Nur kurze Zeit dauerte es, und jeder war in dieser neuen Lebensweise zu Hause; ehe noch der Reiz der Neuheit geschwunden, war bereits die Gewohnheit eingetreten und verdeckte schonend die kleinen und großen Unbequemlichkeiten mancherlei Art, die von einem Leben unter freiem Himmel unzertrennbar sind. Es ruht sich sanft auf der harten Erde, und Skorpione wie Taranteln verlieren ihre Schrecken, wenn man kein anderes Lager finden kann. Die Hitze erscheint nicht mehr so unerträglich, wenn man unfähig ist sich ihr zu entziehen; der Regen kann nicht weiter als bis auf die Haut dringen, wenn die Kleidungsstücke zum Wechseln mangeln, und geröstetes Fleisch und schwarzer Kaffee mit Ahornzucker schmecken vortrefflich, wenn nichts Anderes zu erwarten ist. Zwischen den Mitgliedern unserer Gesellschaft war in kurzer Zeit ein freundliches, ja brüderliches Verhältniß eingetreten, obgleich dieselbe aus Leuten mancher Herren Länder zusammengewürfelt war und aus den verschiedenartigsten Elementen bestand. Es waren nicht die vergnügten Nächte von Fort Smith, die ein solches Verhältnis, herzustellen vermocht hätten, auch nicht der Wein, der die Herzen erfreut und öffnet, es war der Gedanke, Monate, vielleicht Jahre lang Einer auf den Andern angewiesen zu sein, und das stillschweigende Einverständniß, sich die gemeinsamen Gefahren und Mühseligkeiten einer Reise in den endlosen Einöden des fernen Westens durch ein herzliches Einvernehmen und gegenseitiges Rathen und Helfen erleichtern zu wollen.

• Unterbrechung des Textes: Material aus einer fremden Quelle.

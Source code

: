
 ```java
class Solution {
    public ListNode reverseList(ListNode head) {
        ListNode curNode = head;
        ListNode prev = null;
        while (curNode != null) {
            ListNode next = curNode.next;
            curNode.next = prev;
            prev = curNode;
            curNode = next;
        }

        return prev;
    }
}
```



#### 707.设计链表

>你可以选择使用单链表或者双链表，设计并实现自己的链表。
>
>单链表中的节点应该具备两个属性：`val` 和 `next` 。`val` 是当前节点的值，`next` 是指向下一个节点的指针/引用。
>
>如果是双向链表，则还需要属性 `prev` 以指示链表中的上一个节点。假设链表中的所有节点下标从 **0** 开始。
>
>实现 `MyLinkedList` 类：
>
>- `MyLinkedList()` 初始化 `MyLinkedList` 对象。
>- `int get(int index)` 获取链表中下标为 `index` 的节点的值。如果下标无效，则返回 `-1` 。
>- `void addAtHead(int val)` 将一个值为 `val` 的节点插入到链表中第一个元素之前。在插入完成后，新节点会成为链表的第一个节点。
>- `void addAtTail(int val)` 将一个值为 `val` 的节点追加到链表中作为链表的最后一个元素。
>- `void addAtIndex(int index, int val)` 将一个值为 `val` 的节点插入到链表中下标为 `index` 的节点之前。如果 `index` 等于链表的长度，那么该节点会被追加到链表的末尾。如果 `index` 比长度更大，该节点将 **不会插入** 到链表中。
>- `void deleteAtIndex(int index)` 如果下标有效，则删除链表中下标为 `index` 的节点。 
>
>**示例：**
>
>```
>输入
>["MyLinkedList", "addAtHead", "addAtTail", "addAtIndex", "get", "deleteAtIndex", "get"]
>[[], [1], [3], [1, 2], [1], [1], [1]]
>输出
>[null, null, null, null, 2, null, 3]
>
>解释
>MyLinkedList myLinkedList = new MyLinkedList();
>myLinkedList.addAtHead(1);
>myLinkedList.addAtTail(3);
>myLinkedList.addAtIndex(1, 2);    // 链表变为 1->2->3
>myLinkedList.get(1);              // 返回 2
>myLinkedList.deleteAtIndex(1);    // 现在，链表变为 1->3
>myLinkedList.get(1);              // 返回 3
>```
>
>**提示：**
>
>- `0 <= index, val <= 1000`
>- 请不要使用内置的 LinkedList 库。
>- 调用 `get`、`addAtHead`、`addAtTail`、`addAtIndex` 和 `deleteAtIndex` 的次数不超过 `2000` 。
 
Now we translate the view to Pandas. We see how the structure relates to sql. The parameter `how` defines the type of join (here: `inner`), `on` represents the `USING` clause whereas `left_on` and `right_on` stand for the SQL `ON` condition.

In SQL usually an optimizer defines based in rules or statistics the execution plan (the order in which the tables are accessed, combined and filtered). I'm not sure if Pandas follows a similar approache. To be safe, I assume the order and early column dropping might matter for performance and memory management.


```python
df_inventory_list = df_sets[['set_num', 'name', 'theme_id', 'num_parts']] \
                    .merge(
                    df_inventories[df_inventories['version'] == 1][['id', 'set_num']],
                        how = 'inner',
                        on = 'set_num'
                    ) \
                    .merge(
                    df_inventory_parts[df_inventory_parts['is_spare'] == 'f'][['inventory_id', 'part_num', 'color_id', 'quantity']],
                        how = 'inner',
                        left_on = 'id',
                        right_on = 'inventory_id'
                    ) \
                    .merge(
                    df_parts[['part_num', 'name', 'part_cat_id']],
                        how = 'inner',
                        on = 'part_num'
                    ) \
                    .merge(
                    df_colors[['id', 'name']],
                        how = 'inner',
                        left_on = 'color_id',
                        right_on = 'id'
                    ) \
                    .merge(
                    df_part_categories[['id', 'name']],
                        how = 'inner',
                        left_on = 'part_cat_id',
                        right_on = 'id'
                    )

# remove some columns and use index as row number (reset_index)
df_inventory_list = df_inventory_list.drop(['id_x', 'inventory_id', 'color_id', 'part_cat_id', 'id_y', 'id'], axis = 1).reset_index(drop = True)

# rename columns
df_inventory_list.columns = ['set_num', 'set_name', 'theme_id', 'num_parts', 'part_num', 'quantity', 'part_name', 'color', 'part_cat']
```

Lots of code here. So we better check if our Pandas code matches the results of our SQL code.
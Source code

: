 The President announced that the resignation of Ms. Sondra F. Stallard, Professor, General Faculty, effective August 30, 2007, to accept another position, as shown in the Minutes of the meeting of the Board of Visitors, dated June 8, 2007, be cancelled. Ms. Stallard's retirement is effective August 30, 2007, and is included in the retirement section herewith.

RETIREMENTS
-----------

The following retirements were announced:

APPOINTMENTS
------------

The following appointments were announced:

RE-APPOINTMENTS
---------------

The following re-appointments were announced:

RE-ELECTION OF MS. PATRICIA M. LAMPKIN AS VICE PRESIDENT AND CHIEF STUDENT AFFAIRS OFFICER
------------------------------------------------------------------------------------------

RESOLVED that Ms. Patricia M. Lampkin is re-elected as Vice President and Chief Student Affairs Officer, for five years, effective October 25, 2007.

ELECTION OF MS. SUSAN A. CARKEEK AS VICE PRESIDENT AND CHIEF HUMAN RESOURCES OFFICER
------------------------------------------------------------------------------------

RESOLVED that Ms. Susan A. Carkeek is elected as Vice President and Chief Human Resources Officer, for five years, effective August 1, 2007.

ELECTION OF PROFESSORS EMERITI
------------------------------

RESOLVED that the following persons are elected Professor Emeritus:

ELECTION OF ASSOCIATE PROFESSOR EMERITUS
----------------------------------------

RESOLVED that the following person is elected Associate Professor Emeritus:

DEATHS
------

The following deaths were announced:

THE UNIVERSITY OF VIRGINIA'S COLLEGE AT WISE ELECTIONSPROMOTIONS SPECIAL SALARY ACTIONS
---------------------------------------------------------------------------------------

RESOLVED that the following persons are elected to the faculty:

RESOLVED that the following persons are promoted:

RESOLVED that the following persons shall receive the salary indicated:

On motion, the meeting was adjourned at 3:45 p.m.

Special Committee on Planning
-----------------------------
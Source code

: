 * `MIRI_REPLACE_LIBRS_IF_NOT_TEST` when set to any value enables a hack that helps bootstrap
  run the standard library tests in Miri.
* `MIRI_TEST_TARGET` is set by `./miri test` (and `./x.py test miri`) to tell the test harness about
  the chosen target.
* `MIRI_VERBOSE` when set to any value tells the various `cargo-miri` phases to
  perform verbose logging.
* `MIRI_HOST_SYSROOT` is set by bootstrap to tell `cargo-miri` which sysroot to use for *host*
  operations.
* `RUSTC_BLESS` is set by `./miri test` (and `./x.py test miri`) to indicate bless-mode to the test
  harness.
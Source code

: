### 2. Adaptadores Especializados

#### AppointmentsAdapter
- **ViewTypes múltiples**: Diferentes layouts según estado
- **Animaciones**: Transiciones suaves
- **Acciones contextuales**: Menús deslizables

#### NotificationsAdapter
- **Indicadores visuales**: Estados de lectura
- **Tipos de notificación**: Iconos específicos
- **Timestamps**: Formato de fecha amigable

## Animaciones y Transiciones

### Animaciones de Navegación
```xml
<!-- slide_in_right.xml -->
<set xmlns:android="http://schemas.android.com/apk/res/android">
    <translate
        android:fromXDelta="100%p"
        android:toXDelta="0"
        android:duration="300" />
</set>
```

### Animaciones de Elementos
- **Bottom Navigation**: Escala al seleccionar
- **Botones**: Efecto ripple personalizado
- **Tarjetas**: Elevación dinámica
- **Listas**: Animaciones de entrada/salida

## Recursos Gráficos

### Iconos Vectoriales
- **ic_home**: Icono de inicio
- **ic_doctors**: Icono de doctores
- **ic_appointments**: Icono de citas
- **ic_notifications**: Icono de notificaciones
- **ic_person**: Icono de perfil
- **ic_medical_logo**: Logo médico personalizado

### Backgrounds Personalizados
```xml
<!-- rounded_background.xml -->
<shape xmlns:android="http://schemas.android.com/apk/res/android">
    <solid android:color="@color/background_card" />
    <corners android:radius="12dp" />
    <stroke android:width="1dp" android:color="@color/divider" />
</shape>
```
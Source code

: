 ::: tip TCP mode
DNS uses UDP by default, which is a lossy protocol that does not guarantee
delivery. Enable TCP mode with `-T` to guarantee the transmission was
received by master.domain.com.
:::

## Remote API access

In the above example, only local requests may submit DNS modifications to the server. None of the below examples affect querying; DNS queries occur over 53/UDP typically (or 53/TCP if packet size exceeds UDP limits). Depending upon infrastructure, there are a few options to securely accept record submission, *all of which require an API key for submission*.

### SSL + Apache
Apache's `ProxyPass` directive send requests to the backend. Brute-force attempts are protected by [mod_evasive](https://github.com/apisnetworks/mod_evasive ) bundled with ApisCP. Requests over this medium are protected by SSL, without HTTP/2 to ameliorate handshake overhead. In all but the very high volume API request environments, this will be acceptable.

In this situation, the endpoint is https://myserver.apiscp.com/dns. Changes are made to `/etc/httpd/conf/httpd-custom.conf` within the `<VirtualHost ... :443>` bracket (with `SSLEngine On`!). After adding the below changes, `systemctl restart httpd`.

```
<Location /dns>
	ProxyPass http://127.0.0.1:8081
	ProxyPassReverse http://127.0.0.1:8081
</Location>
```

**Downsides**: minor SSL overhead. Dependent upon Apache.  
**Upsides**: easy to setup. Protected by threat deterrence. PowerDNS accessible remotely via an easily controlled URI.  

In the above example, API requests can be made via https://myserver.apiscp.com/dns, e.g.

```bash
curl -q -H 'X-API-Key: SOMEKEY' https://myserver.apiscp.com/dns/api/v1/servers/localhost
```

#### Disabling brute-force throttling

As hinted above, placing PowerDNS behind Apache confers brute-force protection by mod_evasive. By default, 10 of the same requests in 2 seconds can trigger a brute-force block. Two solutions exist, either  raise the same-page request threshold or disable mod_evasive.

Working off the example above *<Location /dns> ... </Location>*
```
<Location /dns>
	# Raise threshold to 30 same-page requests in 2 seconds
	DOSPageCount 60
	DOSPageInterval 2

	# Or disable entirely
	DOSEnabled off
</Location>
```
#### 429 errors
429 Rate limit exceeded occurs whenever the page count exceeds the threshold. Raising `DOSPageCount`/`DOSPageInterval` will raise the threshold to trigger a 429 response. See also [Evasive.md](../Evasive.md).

So konnte man die Gesellschaft alle Morgen fröhlich und wohlgemuth das friedliche Lager verlassen sehen, um sich durch allerhand kleine Uebungsarbeiten vorzubereiten. Doch nach kurzer Zeit waren die einzelnen Mitglieder nach allen Richtungen hin zerstreut. Der Geologe hat den Fluß zu erreichen gesucht und arbeitet emsig mit seinem Hammer zwischen dem Gestein, daß es im Walde wiederhallt. Der Botaniker hat auf einem Baume einen merkwürdig gebildeten Parasiten entdeckt und bahnt sich ohne Schonung für seine Kleidung mühsam einen Weg durch die Hecken dichtverwachsener Dornen und Schlingpflanzen, um die noch schwierigere Reise den dicken Stamm hinauf zu unternehmen. Der Naturaliensammler hat eine Eidechse bemerkt, die ihn in's Dickicht lockt, und sich vor ihm bald in das raschelnde Laub des letzten Herbstes, bald unter einen modernden Stamm flüchtet, bis sie endlich unter einem unbewegbaren Blocke Schutz gewinnt, und vielleicht höchstens die Spitze ihres leicht zerbrechlichen Schwanzes im Stiche läßt, die ihr Verfolger noch vor ihrem Eintritt in das bergende Asyl erhaschte. Die Feldmesser und Kettenträger verfolgen die ihnen vom Compaß angedeutete Richtung, bis sie durch die scheitelrecht fallenden Strahlen der Mittagssonne an die Heimkehr in's Lager gemahnt werden, wo die ganze Gesellschaft ermüdet von der noch ungewohnten Arbeit zusammentrifft.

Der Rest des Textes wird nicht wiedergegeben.